PROBLEM DESCRIPTION:
Keep every word the same. Repeat the records without their images.
═══ TASK MATERIAL
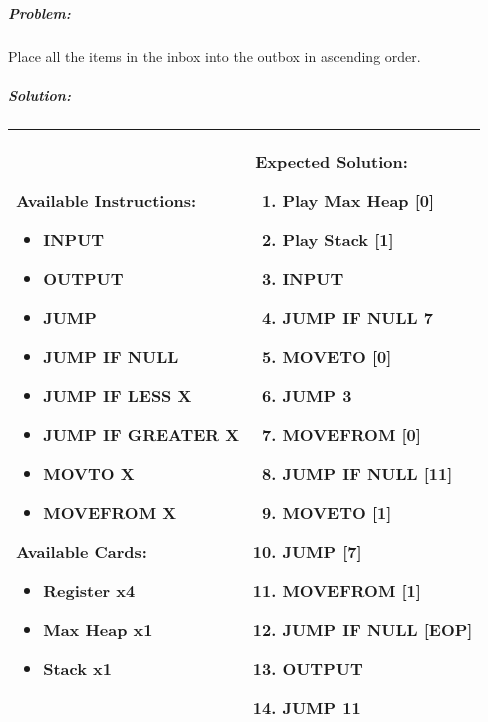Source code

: \subparagraph{Problem:} Place all the items in the inbox into the outbox in ascending order.

\subparagraph{Solution:} 
\begin{center}
    \begin{tabular}{ | m{5cm} | m{9cm} | } 
        \hline
            \textbf{Available Instructions:} 
            \begin{itemize}
                \setlength\itemsep{-.35em}
                \item INPUT
                \item OUTPUT
                \item JUMP
                \item JUMP IF NULL
                \item JUMP IF LESS X
                \item JUMP IF GREATER X
                \item MOVTO X
                \item MOVEFROM X
            \end{itemize}
            \textbf{Available Cards:} 
            \begin{itemize}
                \setlength\itemsep{-.35em}
                \item Register x4
                \item Max Heap x1
                \item Stack x1
            \end{itemize}& 
            \textbf{Expected Solution:} 
            \begin{enumerate}
                \setlength\itemsep{-.35em}
                \item Play Max Heap [0]
                \item Play Stack [1]
                \item INPUT
                \item JUMP IF NULL 7
                \item MOVETO [0]
                \item JUMP 3
                \item MOVEFROM [0]
                \item JUMP IF NULL [11]
                \item MOVETO [1]
                \item JUMP [7]
                \item MOVEFROM [1]
                \item JUMP IF NULL [EOP]
                \item OUTPUT
                \item JUMP 11
            \end{enumerate}
            \\
        \hline
    \end{tabular}
\end{center}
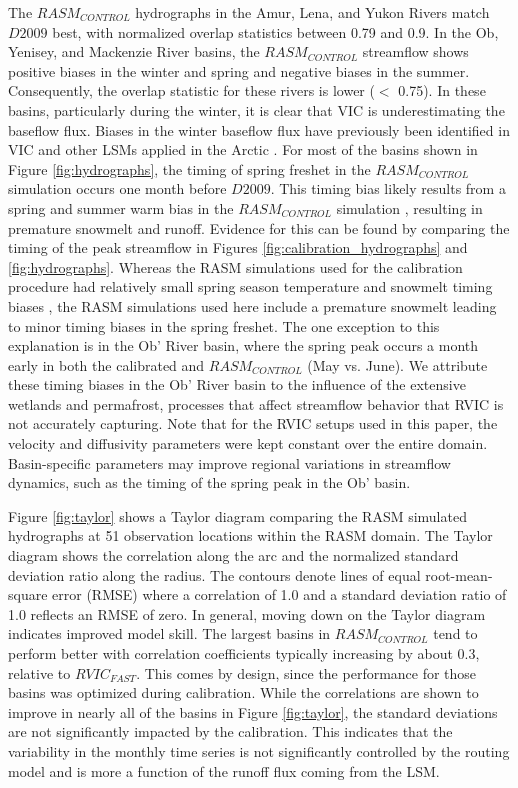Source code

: \documentclass[jgrga, draft]{agutex}
\begin{document}
\begin{article}
The $RASM_{CONTROL}$ hydrographs in the Amur, Lena, and Yukon Rivers match $D2009$ best, with normalized overlap statistics between 0.79 and 0.9.
In the Ob, Yenisey, and Mackenzie River basins, the $RASM_{CONTROL}$ streamflow shows positive biases in the winter and spring and negative biases in the summer.
Consequently, the overlap statistic for these rivers is lower ($<$ 0.75).
In these basins, particularly during the winter, it is clear that VIC is underestimating the baseflow flux.
Biases in the winter baseflow flux have previously been identified in VIC and other LSMs applied in the Arctic \citep{Slater_2007}.
For most of the basins shown in Figure \ref{fig:hydrographs}, the timing of spring freshet in the $RASM_{CONTROL}$ simulation occurs one month before $D2009$.
This timing bias likely results from a spring and summer warm bias in the $RASM_{CONTROL}$ simulation \citep{Hamman_2016,Cassano_2016}, resulting in premature snowmelt and runoff.
Evidence for this can be found by comparing the timing of the peak streamflow in Figures \ref{fig:calibration_hydrographs} and \ref{fig:hydrographs}.
Whereas the RASM simulations used for the calibration procedure had relatively small spring season temperature and snowmelt timing biases \citep{Hamman_2016}, the RASM simulations used here include a premature snowmelt leading to minor timing biases in the spring freshet.
The one exception to this explanation is in the Ob' River basin, where the spring peak occurs a month early in both the calibrated and $RASM_{CONTROL}$ (May vs. June).
We attribute these timing biases in the Ob' River basin to the influence of the extensive wetlands and permafrost, processes that affect streamflow behavior that RVIC is not accurately capturing.
Note that for the RVIC setups used in this paper, the velocity and diffusivity parameters were kept constant over the entire domain.
Basin-specific parameters may improve regional variations in streamflow dynamics, such as the timing of the spring peak in the Ob' basin.

Figure \ref{fig:taylor} shows a Taylor diagram comparing the RASM simulated hydrographs at 51 observation locations within the RASM domain.
The Taylor diagram shows the correlation along the arc and the normalized standard deviation ratio along the radius.
The contours denote lines of equal root-mean-square error (RMSE) where a correlation of 1.0 and a standard deviation ratio of 1.0 reflects an RMSE of zero.
In general, moving down on the Taylor diagram indicates improved model skill.
The largest basins in $RASM_{CONTROL}$ tend to perform better with correlation coefficients typically increasing by about 0.3, relative to $RVIC_{FAST}$.
This comes by design, since the performance for those basins was optimized during calibration.
While the correlations are shown to improve in nearly all of the basins in Figure \ref{fig:taylor}, the standard deviations are not significantly impacted by the calibration.
This indicates that the variability in the monthly time series is not significantly controlled by the routing model and is more a function of the runoff flux coming from the LSM.


\end{article}
\end{document}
══════
WRITTEN ANSWER:
Source code

: \subparagraph{Problem:} Place all the items in the inbox into the outbox in ascending order.

\subparagraph{Solution:} 
\begin{center}
    \begin{tabular}{ | m{5cm} | m{9cm} | } 
        \hline
            \textbf{Available Instructions:} 
            \begin{itemize}
                \setlength\itemsep{-.35em}
                \item INPUT
                \item OUTPUT
                \item JUMP
                \item JUMP IF NULL
                \item JUMP IF LESS X
                \item JUMP IF GREATER X
                \item MOVTO X
                \item MOVEFROM X
            \end{itemize}
            \textbf{Available Cards:} 
            \begin{itemize}
                \setlength\itemsep{-.35em}
                \item Register x4
                \item Max Heap x1
                \item Stack x1
            \end{itemize}& 
            \textbf{Expected Solution:} 
            \begin{enumerate}
                \setlength\itemsep{-.35em}
                \item Play Max Heap [0]
                \item Play Stack [1]
                \item INPUT
                \item JUMP IF NULL 7
                \item MOVETO [0]
                \item JUMP 3
                \item MOVEFROM [0]
                \item JUMP IF NULL [11]
                \item MOVETO [1]
                \item JUMP [7]
                \item MOVEFROM [1]
                \item JUMP IF NULL [EOP]
                \item OUTPUT
                \item JUMP 11
            \end{enumerate}
            \\
        \hline
    \end{tabular}
\end{center}
Source code

: \documentclass[jgrga, draft]{agutex}
\begin{document}
\begin{article}
The $RASM_{CONTROL}$ hydrographs in the Amur, Lena, and Yukon Rivers match $D2009$ best, with normalized overlap statistics between 0.79 and 0.9.
In the Ob, Yenisey, and Mackenzie River basins, the $RASM_{CONTROL}$ streamflow shows positive biases in the winter and spring and negative biases in the summer.
Consequently, the overlap statistic for these rivers is lower ($<$ 0.75).
In these basins, particularly during the winter, it is clear that VIC is underestimating the baseflow flux.
Biases in the winter baseflow flux have previously been identified in VIC and other LSMs applied in the Arctic \citep{Slater_2007}.
For most of the basins shown in Figure \ref{fig:hydrographs}, the timing of spring freshet in the $RASM_{CONTROL}$ simulation occurs one month before $D2009$.
This timing bias likely results from a spring and summer warm bias in the $RASM_{CONTROL}$ simulation \citep{Hamman_2016,Cassano_2016}, resulting in premature snowmelt and runoff.
Evidence for this can be found by comparing the timing of the peak streamflow in Figures \ref{fig:calibration_hydrographs} and \ref{fig:hydrographs}.
Whereas the RASM simulations used for the calibration procedure had relatively small spring season temperature and snowmelt timing biases \citep{Hamman_2016}, the RASM simulations used here include a premature snowmelt leading to minor timing biases in the spring freshet.
The one exception to this explanation is in the Ob' River basin, where the spring peak occurs a month early in both the calibrated and $RASM_{CONTROL}$ (May vs. June).
We attribute these timing biases in the Ob' River basin to the influence of the extensive wetlands and permafrost, processes that affect streamflow behavior that RVIC is not accurately capturing.
Note that for the RVIC setups used in this paper, the velocity and diffusivity parameters were kept constant over the entire domain.
Basin-specific parameters may improve regional variations in streamflow dynamics, such as the timing of the spring peak in the Ob' basin.

Figure \ref{fig:taylor} shows a Taylor diagram comparing the RASM simulated hydrographs at 51 observation locations within the RASM domain.
The Taylor diagram shows the correlation along the arc and the normalized standard deviation ratio along the radius.
The contours denote lines of equal root-mean-square error (RMSE) where a correlation of 1.0 and a standard deviation ratio of 1.0 reflects an RMSE of zero.
In general, moving down on the Taylor diagram indicates improved model skill.
The largest basins in $RASM_{CONTROL}$ tend to perform better with correlation coefficients typically increasing by about 0.3, relative to $RVIC_{FAST}$.
This comes by design, since the performance for those basins was optimized during calibration.
While the correlations are shown to improve in nearly all of the basins in Figure \ref{fig:taylor}, the standard deviations are not significantly impacted by the calibration.
This indicates that the variability in the monthly time series is not significantly controlled by the routing model and is more a function of the runoff flux coming from the LSM.


\end{article}
\end{document}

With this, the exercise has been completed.